Being quite familiar with the odor which abscesses extrude from previous experiences with other cats, we agreed that it did smell like Jaspurr had an infection of some sort.
Although there was no obvious tenderness in any of his nether parts, we whisked him off to our veterinarian for a checkup.
Dr. Dietrich asked a number of questions, and when he asked about "scooting around on the floor," I could sense where he was heading. Sure enough, when the vet tech brought me a sampling of the substance they had "expressed" from Jaspurr's anal glands, it was exactly what I had smelled earlier. We were sent home with a receipt and a somewhat grumpy and embarrassed cat.
What are anal glands and what do they do?
Technically, what we see and describe as "glands" are actually anal sacs, which contain the glands that secrete an oily, strong-smelling substance. Both male and female cats have anal glands, as do dogs and some other animals. You can see the anal sacs beneath the anus at roughly the 5 o'clock and 7 o'clock position in the attached photo. The photo shows the approximate positions of the anal sacs.
They are described as "pea-sized" in small dogs, and are smaller in cats.

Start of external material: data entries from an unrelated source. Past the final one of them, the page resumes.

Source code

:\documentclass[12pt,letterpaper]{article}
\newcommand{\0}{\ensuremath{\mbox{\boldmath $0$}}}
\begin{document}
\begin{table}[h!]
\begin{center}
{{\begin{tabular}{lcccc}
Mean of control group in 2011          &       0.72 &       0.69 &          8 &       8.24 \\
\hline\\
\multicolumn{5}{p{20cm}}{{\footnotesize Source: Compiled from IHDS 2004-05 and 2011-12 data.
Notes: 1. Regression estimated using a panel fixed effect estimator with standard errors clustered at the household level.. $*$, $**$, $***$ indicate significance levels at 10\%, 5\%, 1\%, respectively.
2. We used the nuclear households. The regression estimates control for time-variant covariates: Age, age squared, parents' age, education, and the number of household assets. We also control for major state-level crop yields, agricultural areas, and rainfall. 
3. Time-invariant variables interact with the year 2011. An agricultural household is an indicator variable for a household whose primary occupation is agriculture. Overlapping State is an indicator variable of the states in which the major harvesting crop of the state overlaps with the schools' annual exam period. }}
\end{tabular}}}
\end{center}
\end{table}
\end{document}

In the wild, cats "express" this substance along with their feces, for marking purposes, a practice akin to leaving a calling card for subsequent visitors to read. As the anal canal opens for the feces to pass, the hard contents press against the anal glands, causing secretion of some of the substance.

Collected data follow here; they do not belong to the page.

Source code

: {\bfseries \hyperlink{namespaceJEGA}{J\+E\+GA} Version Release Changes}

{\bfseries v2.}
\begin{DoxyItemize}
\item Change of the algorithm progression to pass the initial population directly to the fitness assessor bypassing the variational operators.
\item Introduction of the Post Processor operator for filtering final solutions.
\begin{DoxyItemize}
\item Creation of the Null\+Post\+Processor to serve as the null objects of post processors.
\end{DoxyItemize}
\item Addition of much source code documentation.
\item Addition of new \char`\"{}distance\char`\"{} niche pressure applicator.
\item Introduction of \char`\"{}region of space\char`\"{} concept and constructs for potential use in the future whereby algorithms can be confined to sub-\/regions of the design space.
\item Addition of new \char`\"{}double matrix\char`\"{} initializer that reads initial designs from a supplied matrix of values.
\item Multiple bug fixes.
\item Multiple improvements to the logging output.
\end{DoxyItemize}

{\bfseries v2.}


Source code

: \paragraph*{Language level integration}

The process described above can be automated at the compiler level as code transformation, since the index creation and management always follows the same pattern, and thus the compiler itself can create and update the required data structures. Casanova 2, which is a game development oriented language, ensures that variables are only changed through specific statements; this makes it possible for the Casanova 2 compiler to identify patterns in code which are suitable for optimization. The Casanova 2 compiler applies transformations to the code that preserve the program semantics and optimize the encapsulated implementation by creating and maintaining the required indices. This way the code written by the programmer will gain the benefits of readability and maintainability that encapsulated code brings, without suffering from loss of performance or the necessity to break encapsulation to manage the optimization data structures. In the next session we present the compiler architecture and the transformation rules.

Cats will also spontaneously express their anal glands when alarmed, much as skunks do.
Some veterinarians believe the anal gland is vestigial because it requires hard feces to properly express its fluid. They argue that the commercial cat food we give our kitties produces softer "poop," which doesn't exert the necessary pressure to make the gland work right. On the other hand, cats still "express" their anal glands when alarmed or upset (which was evidently the case with Jaspurr), and it would certainly serve as a territorial marking, judging from the strong odor. Commonly-cited spontaneous expressions occur when a rectal thermometer is used on a cat, or when a groomer is working near the rectal area.
Some cats need to have their anal glands manually expressed from time-to-time, usually by a veterinarian or groomer, although a cat owner can learn the procedure, which is fairly straightforward.
Other Potential Problems with Anal Glands
- Impaction: If a cat fails to express his or her anal gland regularly, the material within can build up and turn into a waxy hard impacted piece of "sludge." Scooting across the floor or licking the anal region can be signs of anal gland impaction. Impaction is not as easily treated as simply expressing the gland, but usually involves cleaning out the impaction under sedation and administering oral and/or topical antibiotics, along with pain killers.
- Anal Gland Infection: Infection often accompanies impaction, or may be present by itself. Infected anal glands can rupture to the surface much like any other abscess. In this case, veterinary treatment is essentially the same, usually by lancing, debriding, flushing with an antiseptic solution, and administering antibiotics.
- Cancer: Chronic and advanced anal gland problems such as recurring abscesses can eventually lead to cancer. Surgical removal of the anal glands is sometimes offered in chronic cases, to prevent the possibility of cancer. It is serious surgery, but there are no known drawbacks to the cat who has had his or her anal glands removed.
How can I help prevent these problems?
Heightened awareness of your cat's usual physical condition and routines is as critical with his anal sac as with other body functions.
Some experts believe a diet high in fat can contribute to thick, viscous anal sac secretions, which can harden and cause impaction. Others hypothesize that a diet higher in fiber will create firmer stools, thus facilitating the expression of anal sac substance. Your experience will vary, but diet is something you can discuss with your veterinarian. If you are interested in diet modification, the A-Z Food Comparison section offers both fat and fiber percentages (and other nutritional values) of many high-quality cat foods, along with major brands.
If your cat has had anal sac impaction in the past, or regularly needs to be manually expressed, you probably already are paying close attention to potential symptoms of problems.
If your cat has had no previous problems, just remain aware and be observant of changes. Being aware of your cat's normal body condition is probably the best thing you can do for your cat's overall health, in the long run.